Tina Black is training to become a classical soprano singer at the Royal Academy of Music. Having already completed a degree in music, she is currently in the first year of a two-year Postgraduate Diploma in Performance. Tina also performs regularly as a soloist for weddings and funerals and at choral concerts.
What made you decide to train as a classical singer?
Singing and dancing have been very important to me since childhood, and I always knew that I wanted a career in music.
Do you have a musical background?
Yes. At the age of seven, I joined a church choir, which gave me a musical foundation and training. During secondary school I entered some music competitions and also began private singing lessons. After taking A level music, I studied for a music degree and then decided to work for two years in an office, to earn some money to pay for my future training and to allow my voice to mature.
What does the course include?
This course is a combination of weekly individual singing and coaching lessons, group classes and performance. Languages are an important part of a classical singer's training, including German and Italian. German, French and English songs are taught in special classes, where we also learn the historical context of the music. Movement and acting are also important parts of the course.

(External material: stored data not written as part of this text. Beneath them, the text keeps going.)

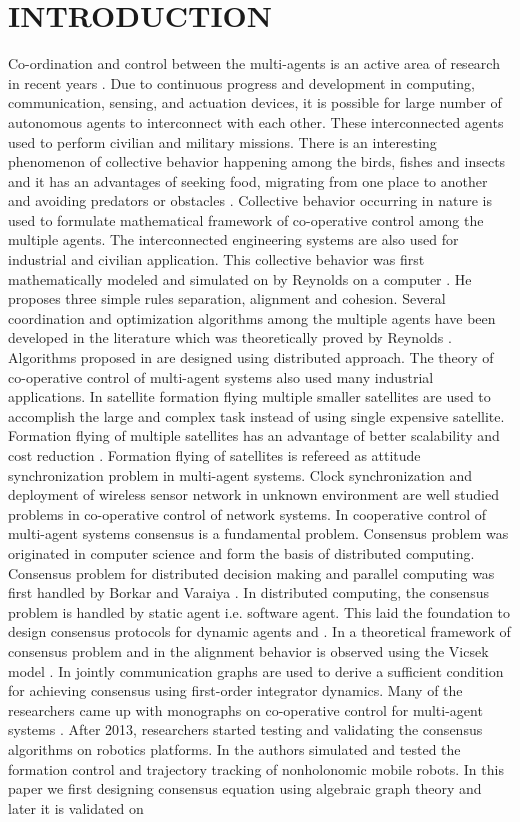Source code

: \documentclass[twocolumn]{IETEJR}
\begin{document}
\section{INTRODUCTION}
Co-ordination and control between the multi-agents is an active area of research in recent years \cite{1}. Due to continuous progress and development in computing, communication, sensing, and actuation devices, it is possible for large number of autonomous agents to interconnect with each other. These interconnected agents used to perform civilian and military missions. There is an interesting phenomenon of collective behavior happening among the birds, fishes and insects and it has an advantages of seeking food, migrating from one place to another and avoiding predators or obstacles \cite{2}. Collective behavior occurring in nature is used to formulate mathematical framework of co-operative control among the multiple agents. The interconnected engineering systems are also used for industrial and civilian application. This collective behavior was first mathematically modeled and simulated on by Reynolds on a computer \cite{3}. He proposes three simple rules separation, alignment and cohesion. Several coordination and optimization algorithms among the multiple agents have been developed in the literature \cite{4,5} which was theoretically proved by Reynolds \cite{3}. Algorithms proposed in \cite{4,5} are designed using distributed approach. The theory of co-operative control of multi-agent systems also used many industrial applications. In satellite formation flying multiple smaller satellites are used to accomplish the large and complex task instead of using single expensive satellite. Formation flying of multiple satellites has an advantage of better scalability and cost reduction \cite{6}. Formation flying of satellites is refereed as attitude synchronization problem in multi-agent systems. Clock synchronization \cite{7} and deployment of wireless sensor network in unknown environment \cite{8} are well studied problems in co-operative control of network systems. In cooperative control of multi-agent systems consensus is a fundamental problem. Consensus problem was originated in computer science and form the basis of distributed computing.  Consensus problem for distributed decision making and parallel computing was first handled  by Borkar and Varaiya \cite{9}. In distributed computing, the consensus problem is handled by static agent i.e. software agent. This laid the foundation to design consensus protocols for dynamic agents \cite{10} and \cite{11}. In \cite{10} a theoretical framework of consensus problem and in \cite{11}  the alignment behavior is observed using the Vicsek model \cite{12}. In \cite{13} jointly communication graphs are used to derive a sufficient condition for achieving consensus using first-order integrator dynamics. Many of the researchers came up with monographs on co-operative control for multi-agent systems  \cite{14,15,16,17}. After 2013, researchers started testing and validating the consensus algorithms on robotics platforms. In \cite{18} the authors simulated and tested the formation control and trajectory tracking of nonholonomic mobile robots. In this paper we first designing consensus equation using algebraic graph theory and later it is validated on 
\end{document}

How much practise and preparation is there?
I usually practise for about two hours each day, which involves warming up exercises, rehearsing my current musical pieces as well as learning new ones. Everything must be performed from memory, so I need to learn all the words. I also need to research the piece I am singing, which could include translating the words into English or researching the characters in the music to help me portray the right emotions.
What personal qualities are needed to become a classical singer?
Patience is one of the most important qualities, since the training takes so long and the voice also takes time to mature. Determination and drive are also vital, along with stamina to cope with the sheer hard work of practising and performing. Self-confidence is also important, along with the willingness to be self-critical of your work.
In addition, you need good communication skills to ensure that your music appeals to as wide an audience as possible, and to get on well with other musicians.
What do you like about classical singing?
Singing is never mundane, and you carry on learning and developing throughout your career. Each week is different, and the work is great fun, especially as you are working with different people.
Where do you see your future?
I am already starting to get bookings for solo work with choral societies, and I would like to continue with this when I have finished my training.
Tina's route to becoming a classical singer
- A levels in music, German and maths.
- BMus (Hons) Degree in Music.
- Administrative work.
- Postgraduate Diploma in Performance.
- Attend as many concerts and listen to as many recordings as you can.
- Join local musical societies and choirs to gain varied experience.
- Playing a musical instrument is a distinct advantage – the piano is ideal.
- Popular singer
- Music teacher
The salary of a classical singer
- The Incorporated Society of Musicians set recommended rates for solo performers.
- A singer performing as a soloist should earn a minimum of £171.50 plus expenses for an evening concert (including a same-day rehearsal).
- Minimum rate for each singer in a choir varies from £81.50 to £119.50, dependent on size, for a 2.5 hour concert plus same-day rehearsal time.
- Most singers take on other work such as teaching to supplement their income.
- It can take many years to establish a career as a professional singer. This is an exceptionally competitive job.
- Full training at a conservatoire (music college) is usual, particularly postgraduate study.
- Most professional singers continue to take private singing lessons throughout their career.